A second, connected, challenge facing the plants were the high hydrogen sulfide levels, which were causing corrosion in the cogeneration engines powered by the gas.
Kemira has had a long and close relationship with both plants and knew of these concerns. In stepped Richard Waterous, Senior Specialist in AWT Sales and Ricardo Colon, Associate in Technical Sales and Service, both specialists in Advanced Water Treatment. They knew the effect that ferric sulfide has on concentrator performance and digester gas quality and realized that it was probably the answer to both of Miami-Dade’s challenges, too.
Contributing to circular economy with biogas
“Biogas is becoming an increasingly valuable byproduct of the wastewater treatment process,” explains Ricardo. “Using a byproduct to power the process creates a circular economy and is also a source of additional revenue for the plant. To be most useful and valuable the biogas should have as low a hydrogen sulfide value and as high a methane value as possible,” he continues. “A low hydrogen sulfide value means less corrosion and associated maintenance at the cogeneration plant, while a high methane content means that the gas is a better source of energy and therefore has increased commercial value.”
Trialing a solution to the hydrogen sulfide challenge
Previously the hydrogen sulfide contamination had been treated using a gas cleaning process consisting of an iron sponge system and wet scrubber. After cleaning, the digester gas continued to a cogeneration process. However, high levels of digester gas (prior to cleaning) hydrogen sulfide (5,000 ppm+ at the South plant and 10,000+ ppm at the Central plant) led to high maintenance and operating costs for the cogeneration plant. “Considering that the manufacturers of the cogeneration engines specified that a value of 400 ppm was needed in order to reduce the challenges posed by corrosion, these levels were clearly not even close to being good enough,” explains Richard.

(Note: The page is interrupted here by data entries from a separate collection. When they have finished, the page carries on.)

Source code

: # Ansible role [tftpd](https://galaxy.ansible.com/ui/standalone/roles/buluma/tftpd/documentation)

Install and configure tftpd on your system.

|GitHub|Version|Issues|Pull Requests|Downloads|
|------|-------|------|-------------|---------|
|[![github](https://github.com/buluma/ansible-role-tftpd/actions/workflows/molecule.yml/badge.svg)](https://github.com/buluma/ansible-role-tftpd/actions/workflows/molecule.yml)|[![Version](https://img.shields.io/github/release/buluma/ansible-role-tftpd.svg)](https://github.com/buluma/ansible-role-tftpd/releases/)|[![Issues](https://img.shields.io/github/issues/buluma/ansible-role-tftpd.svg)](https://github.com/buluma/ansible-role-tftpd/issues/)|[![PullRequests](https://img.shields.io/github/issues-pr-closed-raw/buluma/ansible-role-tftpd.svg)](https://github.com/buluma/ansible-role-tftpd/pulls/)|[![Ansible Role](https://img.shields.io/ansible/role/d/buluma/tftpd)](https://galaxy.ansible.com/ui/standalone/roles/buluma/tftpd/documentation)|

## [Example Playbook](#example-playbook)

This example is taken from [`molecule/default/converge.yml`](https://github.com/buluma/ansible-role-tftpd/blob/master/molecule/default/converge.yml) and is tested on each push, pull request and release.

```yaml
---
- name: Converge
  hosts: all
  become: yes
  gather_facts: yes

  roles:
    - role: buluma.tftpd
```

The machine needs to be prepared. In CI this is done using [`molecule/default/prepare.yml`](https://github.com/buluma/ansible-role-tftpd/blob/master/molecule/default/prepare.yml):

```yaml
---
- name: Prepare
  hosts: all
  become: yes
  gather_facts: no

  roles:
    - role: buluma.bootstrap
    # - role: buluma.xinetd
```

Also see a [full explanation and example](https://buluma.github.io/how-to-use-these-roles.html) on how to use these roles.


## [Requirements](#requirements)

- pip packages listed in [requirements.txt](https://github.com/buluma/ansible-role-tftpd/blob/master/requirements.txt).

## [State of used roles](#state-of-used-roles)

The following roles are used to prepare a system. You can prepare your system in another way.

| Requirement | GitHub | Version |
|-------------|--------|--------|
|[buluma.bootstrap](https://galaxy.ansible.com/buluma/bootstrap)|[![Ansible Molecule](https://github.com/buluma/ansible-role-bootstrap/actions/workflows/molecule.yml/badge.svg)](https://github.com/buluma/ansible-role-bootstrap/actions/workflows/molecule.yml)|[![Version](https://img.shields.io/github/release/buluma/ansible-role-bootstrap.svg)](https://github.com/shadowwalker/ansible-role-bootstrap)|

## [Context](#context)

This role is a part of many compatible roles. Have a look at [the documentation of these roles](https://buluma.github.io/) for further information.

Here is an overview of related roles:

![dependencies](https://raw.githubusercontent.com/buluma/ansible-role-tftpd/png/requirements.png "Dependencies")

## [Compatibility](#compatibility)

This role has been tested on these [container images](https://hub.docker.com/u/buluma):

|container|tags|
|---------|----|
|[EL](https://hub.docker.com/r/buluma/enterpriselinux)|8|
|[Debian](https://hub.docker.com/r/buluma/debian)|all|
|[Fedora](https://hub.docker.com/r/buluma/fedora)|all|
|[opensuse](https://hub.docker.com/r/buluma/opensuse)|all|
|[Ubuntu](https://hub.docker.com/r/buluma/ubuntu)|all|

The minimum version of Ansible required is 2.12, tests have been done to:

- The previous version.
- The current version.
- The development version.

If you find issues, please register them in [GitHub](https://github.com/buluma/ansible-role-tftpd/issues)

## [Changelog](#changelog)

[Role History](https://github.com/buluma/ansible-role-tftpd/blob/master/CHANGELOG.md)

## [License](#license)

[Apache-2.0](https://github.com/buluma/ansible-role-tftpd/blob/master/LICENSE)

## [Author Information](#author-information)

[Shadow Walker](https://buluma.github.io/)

Based on Kemira’s recommendation, the South plant initiated a trial using inline ferric sulfate injection. When applied to a strategic location in the process, ferric sulfate is a highly effective coagulant for hydrogen sulfide control, pulling the dissolved sulfides out of solution and solidifying it before it gets to the digester and becomes a harmful gas. The precipitate is then removed with the bio-solids during the digestion process, leading to thicker solids, longer digester retention times, dramatic reductions in gas-phase hydrogen sulfide levels, and increased levels of methane. The trial was such a success that it was soon replicated at the Central plant.
Bypassing iron sponges and sodium hypochlorite used as wet scrubber saves more than $550,000 per year in operating and maintenance costs.
Top-class improvements all round
The most significant implication of ferric sulfate technology is the digester biogas enhancement, especially the reduction in hydrogen sulfide levels. At the Central and South plants, the levels nosedived from 10,000 and 5,000 ppm respectively to as low as 200 ppm. Bypassing iron sponges and sodium hypochlorite used as wet scrubber saves more than $550,000 per year in operating and maintenance costs.
The risk of corrosion in the cogeneration engines has been significantly reduced, which in turn lowers costs by reducing the frequency of engine maintenance and oil changes. At the same time methane levels increased from 57 to 63% at the Central plant and from 62 to 67% at the South plant, meaning more kilowatts per cubic foot of biogas.
Additionally, the performance of the gravity thickeners at both plants improved, and concentrator throughput rates have increased significantly, from 300 gallons per minute to up to 500 gallons per minute. Underflow sludge solids have increased from 1.8–2% to 3.5–4% at the South plant. “I’m very enthusiastic about the future of this application,” says Richard. “It is common in some European countries and more well known in California. It has massive potential in Florida. We’re looking forward to helping other customers improve their concentrator performance and biogas quality in the future,” he concludes.